BEGIN THE DATA

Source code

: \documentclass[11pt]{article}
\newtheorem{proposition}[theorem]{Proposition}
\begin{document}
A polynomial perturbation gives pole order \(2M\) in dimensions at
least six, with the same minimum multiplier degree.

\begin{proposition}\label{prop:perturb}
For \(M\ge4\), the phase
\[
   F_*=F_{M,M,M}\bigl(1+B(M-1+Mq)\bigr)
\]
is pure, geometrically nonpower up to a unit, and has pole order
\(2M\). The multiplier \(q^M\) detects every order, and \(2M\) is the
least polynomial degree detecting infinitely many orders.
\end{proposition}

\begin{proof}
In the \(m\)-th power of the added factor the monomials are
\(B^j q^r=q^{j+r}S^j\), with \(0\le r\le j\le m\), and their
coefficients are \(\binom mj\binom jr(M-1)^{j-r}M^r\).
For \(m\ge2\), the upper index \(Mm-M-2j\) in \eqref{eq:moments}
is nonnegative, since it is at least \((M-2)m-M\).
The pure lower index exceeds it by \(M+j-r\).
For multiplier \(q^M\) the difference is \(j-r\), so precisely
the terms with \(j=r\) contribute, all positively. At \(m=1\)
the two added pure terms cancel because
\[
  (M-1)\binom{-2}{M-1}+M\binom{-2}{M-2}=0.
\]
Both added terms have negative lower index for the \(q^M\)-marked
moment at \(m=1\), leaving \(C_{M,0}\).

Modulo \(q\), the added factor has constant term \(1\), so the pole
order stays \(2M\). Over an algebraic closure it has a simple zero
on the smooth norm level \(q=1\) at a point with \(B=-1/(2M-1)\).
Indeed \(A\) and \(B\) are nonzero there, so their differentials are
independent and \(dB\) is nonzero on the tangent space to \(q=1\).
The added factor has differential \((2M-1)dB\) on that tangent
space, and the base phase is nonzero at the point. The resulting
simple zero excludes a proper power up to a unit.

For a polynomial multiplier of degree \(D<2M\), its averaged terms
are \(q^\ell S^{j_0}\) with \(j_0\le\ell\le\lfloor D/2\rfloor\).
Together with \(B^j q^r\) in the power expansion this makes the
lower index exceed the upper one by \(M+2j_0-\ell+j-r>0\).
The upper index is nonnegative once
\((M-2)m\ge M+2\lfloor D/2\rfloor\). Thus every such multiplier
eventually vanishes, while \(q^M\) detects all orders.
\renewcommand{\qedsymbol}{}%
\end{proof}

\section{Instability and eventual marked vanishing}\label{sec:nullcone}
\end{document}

END THE DATA

__THE PROBLEM__: From the records above, copy each line where the word "lfloor" can be found.

__WRITTEN RESPONSE__:
are \(q^\ell S^{j_0}\) with \(j_0\le\ell\le\lfloor D/2\rfloor\).
\((M-2)m\ge M+2\lfloor D/2\rfloor\). Thus every such multiplier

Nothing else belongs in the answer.